Opinion
January 6, 1964
In a proceeding pursuant to statute (General Municipal Law, § 50-e, subd. 5) for leave to serve and file a late notice of claim, in which the court, by order dated February 14, 1962, had denied unconditionally such leave, the City of New York appeals from a subsequent order of the Supreme Court, Kings County, dated May 7, 1962, which, upon additional papers: (1) granted the claimant's motion "for leave to reargue" the application; (2) vacated the prior contrary order; and (3) granted claimant leave to serve and file the late notice. Order of May 7, 1962 modified on the law, on the facts and in the exercise of discretion, as follows: (1) by striking out from the first decretal paragraph the provision granting "the motion for leave to reargue;" (2) by substituting therefor a provision granting the claimant's motion for leave to renew; (3) by striking out its second, third and fourth decretal paragraphs granting claimant's application to serve and file the late notice and fixing the date for the service of the notice; and (4) by substituting therefor a paragraph denying such application.

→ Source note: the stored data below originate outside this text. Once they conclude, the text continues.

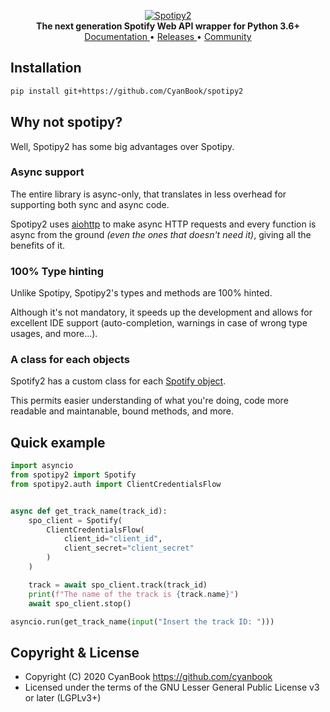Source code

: <p align="center">
    <a href="https://github.com/cyanbook/spotipy2">
        <img src="https://svgshare.com/i/Rs1.svg" alt="Spotipy2">
    </a>
    <br>
    <b>The next generation Spotify Web API wrapper for Python 3.6+</b>
    <br>
    <a href="https://github.com/cyanbook/spotipy2">
        Documentation
    </a>
    •
    <a href="https://github.com/cyanbook/spotipy2/releases">
        Releases
    </a>
    •
    <a href="https://t.me/spotipy2">
        Community
    </a>
</p>

## Installation
```bash
pip install git+https://github.com/CyanBook/spotipy2
```

## Why not spotipy?
Well, Spotipy2 has some big advantages over Spotipy.

### Async support
The entire library is async-only, that translates in less overhead for supporting both sync and async code.

Spotipy2 uses [aiohttp](https://github.com/aio-libs/aiohttp) to make async HTTP requests and every function is async from the ground *(even the ones that doesn't need it)*, giving all the benefits of it.

### 100% Type hinting
Unlike Spotipy, Spotipy2's types and methods are 100% hinted.

Although it's not mandatory, it speeds up the development and allows for excellent IDE support (auto-completion, warnings in case of wrong type usages, and more...).

### A class for each objects 
Spotify2 has a custom class for each [Spotify object](https://developer.spotify.com/documentation/web-api/reference/object-model).

This permits easier understanding of what you're doing, code more readable and maintanable, bound methods, and more.

## Quick example
```python
import asyncio
from spotipy2 import Spotify
from spotipy2.auth import ClientCredentialsFlow


async def get_track_name(track_id):
    spo_client = Spotify(
        ClientCredentialsFlow(
            client_id="client_id",
            client_secret="client_secret"
        )
    )

    track = await spo_client.track(track_id)
    print(f"The name of the track is {track.name}")
    await spo_client.stop()

asyncio.run(get_track_name(input("Insert the track ID: ")))
```

## Copyright & License
- Copyright (C) 2020 CyanBook <https://github.com/cyanbook>
- Licensed under the terms of the GNU Lesser General Public License v3 or later (LGPLv3+)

As so modified, order affirmed, without costs. Findings of fact implicit in the decision of the Special Term are reversed, and new findings are made as indicated herein. In our opinion claimant has not shown that his failure to serve the notice within the time prescribed by the statute was due to his mental or physical incapacity. Furthermore, the renewed application (misdescribed as a motion for "reargument"), which was made after the one-year statutory period had expired, cannot be regarded as timely, since upon the original denial of relief leave to renew had not been granted by the court (see General Municipal Law, § 50-e, subd. 5; cf. Matter of Cohen v. City of New York, 19 A.D.2d 722). Ughetta, Acting P.J., Christ, Brennan, Hill and Hopkins, JJ., concur.